En fait, le truc qui est bizarre avec cette histoire de préservation, c’est qu’ils reproduisent à l’identique le modèle des bibliothèques, sauf que ça ne marche pas du tout :
- soit c’est une bibliothèque publique qui sert à partager la culture au plus grand nombre, auquel cas ça m’étonnerait que n’importe qui puisse venir et emprunter une copie de Donkey Kong pour jouer ce soir et promis je vous le ramène dans une semaine
- soit on traite l’objet comme un objet historique, un manuscrit enluminé dans un monastère, un volume autographe de Montaigne ou Flaubert, mais le support physique du CD, de la disquette ou de la cartouche se détériore beaucoup plus vite que le papier ou l’encre, et la majorité de ces jeux ne sont sans doute déjà plus que des boîtes vides.

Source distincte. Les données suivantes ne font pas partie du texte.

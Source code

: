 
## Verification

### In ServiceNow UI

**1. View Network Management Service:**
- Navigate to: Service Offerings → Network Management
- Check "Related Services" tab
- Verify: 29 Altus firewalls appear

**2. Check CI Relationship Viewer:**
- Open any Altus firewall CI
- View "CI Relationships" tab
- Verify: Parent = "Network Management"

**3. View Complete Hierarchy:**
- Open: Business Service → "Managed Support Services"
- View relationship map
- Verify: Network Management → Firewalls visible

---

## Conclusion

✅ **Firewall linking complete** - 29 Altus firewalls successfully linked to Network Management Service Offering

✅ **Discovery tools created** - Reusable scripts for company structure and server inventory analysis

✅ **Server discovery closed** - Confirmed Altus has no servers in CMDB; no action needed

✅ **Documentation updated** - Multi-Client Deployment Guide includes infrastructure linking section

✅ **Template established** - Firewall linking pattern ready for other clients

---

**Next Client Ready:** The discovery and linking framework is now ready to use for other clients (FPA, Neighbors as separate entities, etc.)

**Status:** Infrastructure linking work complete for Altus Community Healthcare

C’est un peu comme faire une bibliothèque où on garde le sac FNAC et le ticket de caisse plus précieusement que le livre. Et l’autre problème de sens, c’est qu’à part des prototypes ou des jeux tirés à très peu d’exemplaires, ce sont des objets de production de masse, ce n’est qu’une copie de Mario Bros parmi les millions qui existent. Ce qui me mène à…
- c’est un projet personnel et fétichiste, comme les gens qui chassent les premières éditions de livres, où l’objet (dans lequel le numéro de l’édition est plus important que le reste du texte) prime sur le contenu (donc dans l’idée, aucun problème si la rom est illisible, le fétichisme n’est pas là-dessus). Ce que je trouve intéressant c’est que au lieu d’être un projet personnel, c’est un projet d’une entreprise. J’imagine, de ce que nous savons d’Embracer, que ce genre de fétichisme est partagé par beaucoup d’employés de bas en haut de la chaîne, mais malgré tout, officiellement, ça n’appartient pas à une personne privée, mais à un groupe privé, ce qui est assez novateur.
L’autre question que ça pose, c’est à quel point tu considères que la rom est le jeu. Après tout, les gens qui bossaient sur le jeu ne bossaient pas sur la cartouche que tu as achetée, ils bossaient sur une rom dont la cartouche ne contient que l’image compressée. On peut dire que c’est pareil pour un livre imprimé, l’auteur bossait sur un manuscrit / un fichier Word dont le volume relié n’est que l’image, mais là, c’est doublement éloigné du boulot original, vu que c’est pas le code source, c’est juste la rom compressée commerciale.
Enfin, je réfléchis sans doute trop à un truc qui est juste « la chambre dont j’ai toujours rêvée étant enfant sauf que maintenant je suis milliardaire donc je peux me la construire ».
Ou alors je ne comprends rien et c’est juste un musée de l’emballage.